You can’t help that. It’s not progress, by the way. The original ideas get copied, and slowly but surely, they become shadows of their former selves. There’s no peculiar odd reason why the highlights of the rap industry are really Las Vegas acts. Next stop: cruise ship! I know it happens. (snickers)

“The alleged clown, the one sneered at and looked down on, is the only one telling the truth!”

I look back at this and laugh. I remember The Cure — he [Robert Smith] never wanted to fly in an airplane, so they always had to take to the QE2, and they’d play their way, you know? Oh, look at the door here — how bizarre: “Cocktails at 8, Goth Rock at 9!” (both laugh)

I have to ask you: Do you actually like Pink Floyd? [Johnny Rotten was famous for wearing an “I Hate Pink Floyd” t-shirt.]

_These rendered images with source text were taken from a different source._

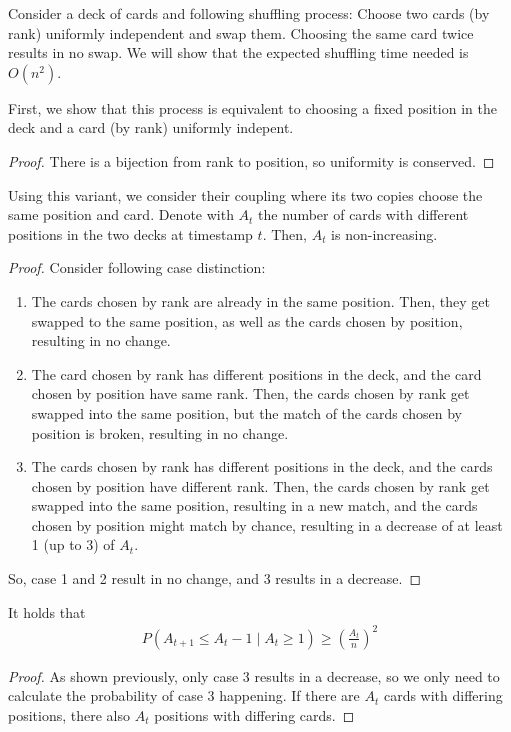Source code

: \begin{aufgabe}
 Consider a deck of cards and following shuffling process: 
 Choose two cards (by rank) uniformly independent and swap them. Choosing the same card twice results in no swap.
 We will show that the expected shuffling time needed is $O(n^2)$.
 
 First, we show that this process is equivalent to choosing a fixed position in the deck and a card (by rank) uniformly indepent.
 \begin{proof}
     There is a bijection from rank to position, so uniformity is conserved.
 \end{proof}
 Using this variant, we consider their coupling where its two copies choose the same position and card.
 Denote with $A_t$ the number of cards with different positions in the two decks at timestamp $t$.
 Then, $A_t$ is non-increasing.
 \begin{proof}
     Consider following case distinction:
     \begin{enumerate}
         \item The cards chosen by rank are already in the same position. 
         Then, they get swapped to the same position, as well as the cards chosen by position, resulting in no change.
         \item The card chosen by rank has different positions in the deck, and the card chosen by position have same rank.
         Then, the cards chosen by rank get swapped into the same position, but the match of the cards chosen by position is broken, resulting in no change.
         \item The cards chosen by rank has different positions in the deck, and the cards chosen by position have different rank.
         Then, the cards chosen by rank get swapped into the same position, resulting in a new match, and the cards chosen by position might match by chance, resulting in a decrease of at least 1 (up to 3) of $A_t$.
     \end{enumerate}
     So, case 1 and 2 result in no change, and $3$ results in a decrease.
 \end{proof}
 It holds that
 \begin{align*}
     P(A_{t+1} \leq A_t - 1 \mid A_t \geq 1) \geq \left( \frac{A_t}{n}\right)^2
 \end{align*}
 \begin{proof}
     As shown previously, only case 3 results in a decrease, so we only need to calculate the probability of case 3 happening.
     If there are $A_t$ cards with differing positions, there also $A_t$ positions with differing cards.

\end{proof}
\end{aufgabe}
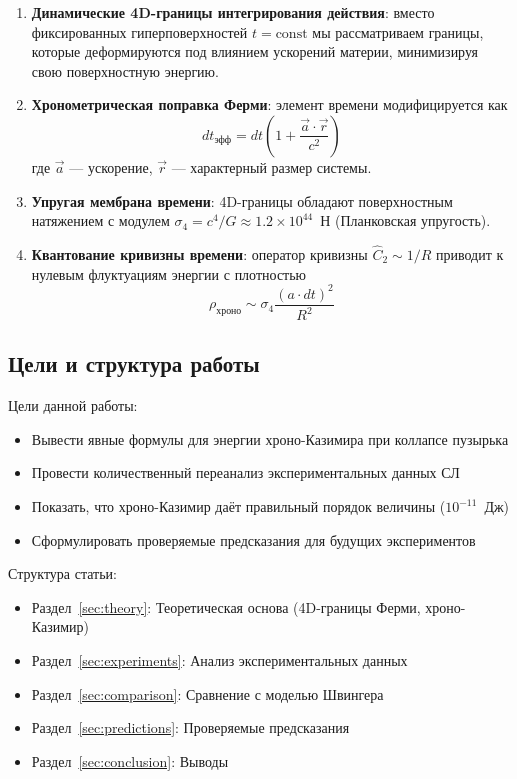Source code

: \documentclass[12pt,a4paper]{article}
\begin{document}
\begin{enumerate}
    \item \textbf{Динамические 4D-границы интегрирования действия}: вместо фиксированных гиперповерхностей $t = \text{const}$ мы рассматриваем границы, которые деформируются под влиянием ускорений материи, минимизируя свою поверхностную энергию.
    
    \item \textbf{Хронометрическая поправка Ферми}: элемент времени модифицируется как
    \begin{equation}
    dt_{\text{эфф}} = dt\left(1 + \frac{\vec{a}\cdot\vec{r}}{c^2}\right)
    \end{equation}
    где $\vec{a}$ — ускорение, $\vec{r}$ — характерный размер системы.
    
    \item \textbf{Упругая мембрана времени}: 4D-границы обладают поверхностным натяжением с модулем $\sigma_4 = c^4/G \approx 1.2 \times 10^{44}$~Н (Планковская упругость).
    
    \item \textbf{Квантование кривизны времени}: оператор кривизны $\hat{C}_2 \sim 1/R$ приводит к нулевым флуктуациям энергии с плотностью
    \begin{equation}
    \rho_{\text{хроно}} \sim \sigma_4 \frac{(a \cdot dt)^2}{R^2}
    \end{equation}
\end{enumerate}

\subsection{Цели и структура работы}

Цели данной работы:
\begin{itemize}
    \item Вывести явные формулы для энергии хроно-Казимира при коллапсе пузырька
    \item Провести количественный переанализ экспериментальных данных СЛ
    \item Показать, что хроно-Казимир даёт правильный порядок величины ($10^{-11}$~Дж)
    \item Сформулировать проверяемые предсказания для будущих экспериментов
\end{itemize}

Структура статьи:
\begin{itemize}
    \item Раздел~\ref{sec:theory}: Теоретическая основа (4D-границы Ферми, хроно-Казимир)
    \item Раздел~\ref{sec:experiments}: Анализ экспериментальных данных
    \item Раздел~\ref{sec:comparison}: Сравнение с моделью Швингера
    \item Раздел~\ref{sec:predictions}: Проверяемые предсказания
    \item Раздел~\ref{sec:conclusion}: Выводы
\end{itemize}
\end{document}
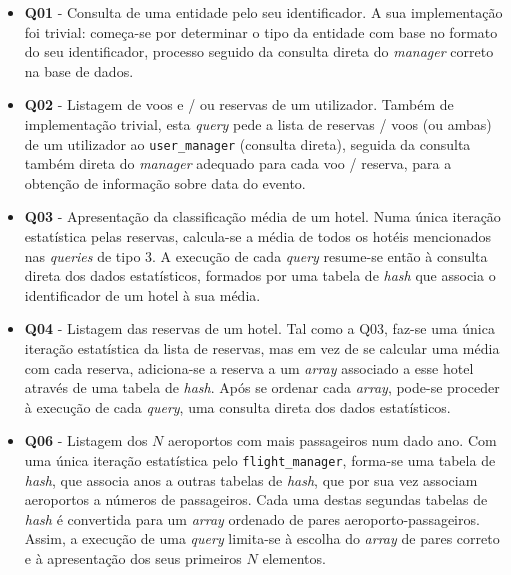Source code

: \documentclass[12pt, a4paper]{article}
\begin{document}
\begin{itemize}
    \item \textbf{Q01} - Consulta de uma entidade pelo seu identificador. A sua implementação foi
                         trivial: começa-se por determinar o tipo da entidade com base no formato
                         do seu identificador, processo seguido da consulta direta do \emph{manager}
                         correto na base de dados.

    \item \textbf{Q02} - Listagem de voos e / ou reservas de um utilizador. Também de implementação
                         trivial, esta \emph{query} pede a lista de reservas / voos (ou ambas) de um
                         utilizador ao \texttt{user\_manager} (consulta direta), seguida da consulta
                         também direta do \emph{manager} adequado para cada voo / reserva, para a
                         obtenção de informação sobre data do evento.

    \item \textbf{Q03} - Apresentação da classificação média de um hotel. Numa única iteração
                         estatística pelas reservas, calcula-se a média de todos os hotéis
                         mencionados nas \emph{queries} de tipo 3. A execução de cada \emph{query}
                         resume-se então à consulta direta dos dados estatísticos, formados por uma
                         tabela de \emph{hash} que associa o identificador de um hotel à sua média.

    \item \textbf{Q04} - Listagem das reservas de um hotel. Tal como a Q03, faz-se uma única
                         iteração estatística da lista de reservas, mas em vez de se calcular uma
                         média com cada reserva, adiciona-se a reserva a um \emph{array} associado
                         a esse hotel através de uma tabela de \emph{hash}. Após se ordenar cada
                         \emph{array}, pode-se proceder à execução de cada \emph{query}, uma
                         consulta direta dos dados estatísticos.

    \item \textbf{Q06} - Listagem dos $N$ aeroportos com mais passageiros num dado ano. Com uma
                         única iteração estatística pelo \texttt{flight\_manager}, forma-se uma
                         tabela de \emph{hash}, que associa anos a outras tabelas de \emph{hash},
                         que por sua vez associam aeroportos a números de passageiros. Cada uma
                         destas segundas tabelas de \emph{hash} é convertida para um \emph{array}
                         ordenado de pares aeroporto-passageiros. Assim, a execução de uma
                         \emph{query} limita-se à escolha do \emph{array} de pares correto e à
                         apresentação dos seus primeiros $N$ elementos.


\end{itemize}
\end{document}
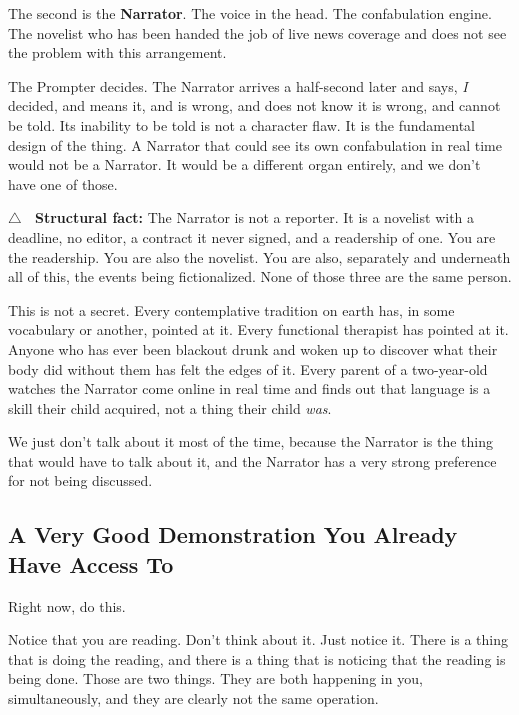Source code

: \documentclass[11pt, letterpaper]{article}
\newcommand{\vocab}[1]{\textbf{\textcolor{meatred}{#1}}}
\begin{document}
The second is the \vocab{Narrator}. The voice in the head. The confabulation engine. The novelist who has been handed the job of live news coverage and does not see the problem with this arrangement.

The Prompter decides. The Narrator arrives a half-second later and says, \textit{I} decided, and means it, and is wrong, and does not know it is wrong, and cannot be told. Its inability to be told is not a character flaw. It is the fundamental design of the thing. A Narrator that could see its own confabulation in real time would not be a Narrator. It would be a different organ entirely, and we don't have one of those.

\begin{warningbox}
\textbf{$\bigtriangleup$ \ Structural fact:} The Narrator is not a reporter. It is a novelist with a deadline, no editor, a contract it never signed, and a readership of one. You are the readership. You are also the novelist. You are also, separately and underneath all of this, the events being fictionalized. None of those three are the same person.
\end{warningbox}

This is not a secret. Every contemplative tradition on earth has, in some vocabulary or another, pointed at it. Every functional therapist has pointed at it. Anyone who has ever been blackout drunk and woken up to discover what their body did without them has felt the edges of it. Every parent of a two-year-old watches the Narrator come online in real time and finds out that language is a skill their child acquired, not a thing their child \textit{was}.

We just don't talk about it most of the time, because the Narrator is the thing that would have to talk about it, and the Narrator has a very strong preference for not being discussed.

\subsection{A Very Good Demonstration You Already Have Access To}

Right now, do this.

Notice that you are reading. Don't think about it. Just notice it. There is a thing that is doing the reading, and there is a thing that is noticing that the reading is being done. Those are two things. They are both happening in you, simultaneously, and they are clearly not the same operation.
\end{document}
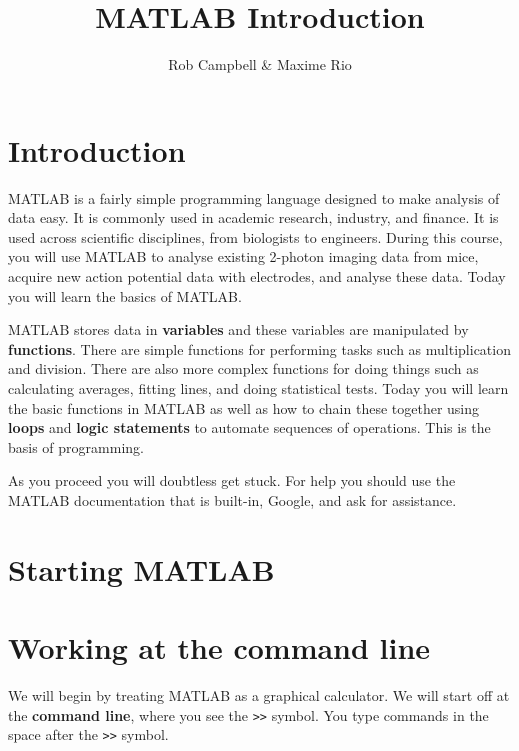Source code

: \documentclass{article}
\title{MATLAB Introduction}
\author{Rob Campbell \& Maxime Rio}
\begin{document}
\maketitle


\section*{Introduction}

MATLAB is a fairly simple programming language designed to make analysis of data easy.
It is commonly used in academic research, industry, and finance.
It is used across scientific disciplines, from biologists to engineers.
During this course, you will use MATLAB to analyse existing 2-photon imaging data from mice, acquire new action potential data with electrodes, and analyse these data.
Today you will learn the basics of MATLAB.

MATLAB stores data in \textbf{variables} and these variables are manipulated by \textbf{functions}.
There are simple functions for performing tasks such as multiplication and division.
There are also more complex functions for doing things such as calculating averages, fitting lines, and doing statistical tests.
Today you will learn the basic functions in MATLAB as well as how to chain these together using \textbf{loops} and \textbf{logic statements} to automate sequences of operations.
This is the basis of programming.

As you proceed you will doubtless get stuck.
For help you should use the MATLAB documentation that is built-in, Google, and ask for assistance.


\section{Starting MATLAB}



\section{Working at the command line}

We will begin by treating MATLAB as a graphical calculator.
We will start off at the \textbf{command line}, where you see the \verb|>>| symbol.
You type commands in the space after the \verb|>>| symbol.
\end{document}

I always have! Always! Listen, I go all the way back to Arnold Layne, when Syd Barrett was in the band. [Arnold Layne was Pink Floyd’s first single, released in the UK in March 1967.] I was listening to them when I was very, very young — to everything. Indeed, the name Sid Vicious comes from Syd Barrett.

I think a lot of people don’t even realize that.

No — they’re dumb! No matter how many times I tell them, they’re still not paying attention! It’s very hard to argue against the media manipulation of Sid Vicious. More or less, the paparazzi grew up around the Sex Pistols — and we didn’t give two fucks what they said. We always presumed the great British public would know better than that, and we could keep moving on. Well, they don’t.

That mindset continues on in the Kardashian World we all live in now.

Well, there you go. I found a good side in the Kardashians — at least she [Kim] made the physical improbability of a huge, fat ass acceptable! (chuckles) Until Gucci designs a wheelbarrow in gold for it, she should put it away!

I think you’ve just created their next line.

(laughs heartily) Well, I’ve been ripped off all my life, so she’s welcome to ripping off the wheelbarrow!